#### [ACTION ITEM]
Produce a verbatim transcription of the records below, beginning at the line containing "5 | 5-15 min |" and ending at the final line; include only those lines.

#### [THE DATA]
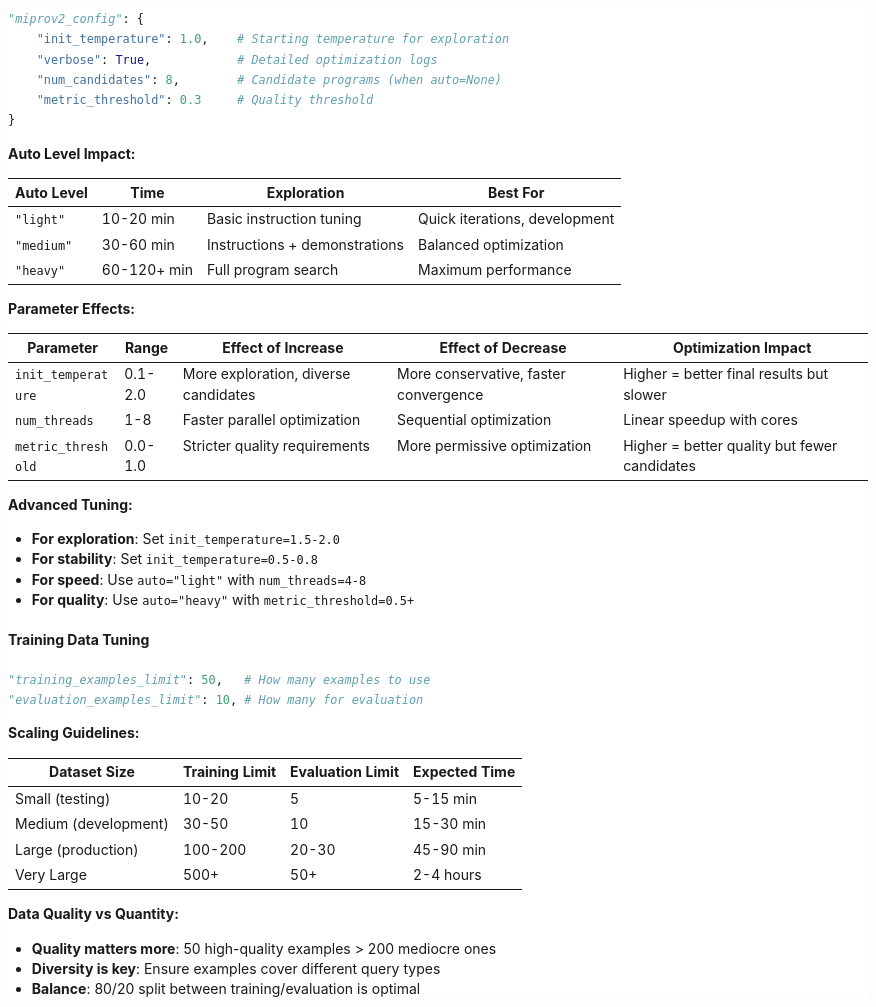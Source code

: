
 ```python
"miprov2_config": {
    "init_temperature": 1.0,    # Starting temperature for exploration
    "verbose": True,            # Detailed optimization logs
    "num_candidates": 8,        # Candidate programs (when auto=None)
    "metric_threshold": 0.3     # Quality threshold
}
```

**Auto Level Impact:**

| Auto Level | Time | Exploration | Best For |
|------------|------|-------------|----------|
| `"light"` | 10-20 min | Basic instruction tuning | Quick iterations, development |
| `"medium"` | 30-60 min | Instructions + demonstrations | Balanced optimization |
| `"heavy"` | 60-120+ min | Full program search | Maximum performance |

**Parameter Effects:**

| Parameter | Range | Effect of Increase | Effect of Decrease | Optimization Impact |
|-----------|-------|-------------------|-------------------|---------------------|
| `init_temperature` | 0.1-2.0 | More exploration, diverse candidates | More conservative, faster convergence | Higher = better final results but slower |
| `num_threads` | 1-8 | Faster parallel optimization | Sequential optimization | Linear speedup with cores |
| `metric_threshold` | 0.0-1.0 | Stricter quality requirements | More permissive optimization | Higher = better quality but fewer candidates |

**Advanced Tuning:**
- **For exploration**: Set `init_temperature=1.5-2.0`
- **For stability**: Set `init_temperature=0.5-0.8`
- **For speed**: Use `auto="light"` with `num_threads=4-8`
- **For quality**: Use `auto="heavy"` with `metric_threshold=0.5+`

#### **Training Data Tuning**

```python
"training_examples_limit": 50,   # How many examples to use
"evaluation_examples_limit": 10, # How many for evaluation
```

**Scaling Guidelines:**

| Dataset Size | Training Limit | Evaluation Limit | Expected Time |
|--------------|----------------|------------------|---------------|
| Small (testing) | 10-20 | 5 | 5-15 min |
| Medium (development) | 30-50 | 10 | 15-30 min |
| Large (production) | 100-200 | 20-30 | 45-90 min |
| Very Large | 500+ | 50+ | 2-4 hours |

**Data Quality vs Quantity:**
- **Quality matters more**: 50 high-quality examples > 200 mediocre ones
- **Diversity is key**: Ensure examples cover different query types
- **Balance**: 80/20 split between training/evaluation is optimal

#### [ANSWER SECTION]
| Small (testing) | 10-20 | 5 | 5-15 min |
| Medium (development) | 30-50 | 10 | 15-30 min |
| Large (production) | 100-200 | 20-30 | 45-90 min |
| Very Large | 500+ | 50+ | 2-4 hours |

**Data Quality vs Quantity:**
- **Quality matters more**: 50 high-quality examples > 200 mediocre ones
- **Diversity is key**: Ensure examples cover different query types
- **Balance**: 80/20 split between training/evaluation is optimal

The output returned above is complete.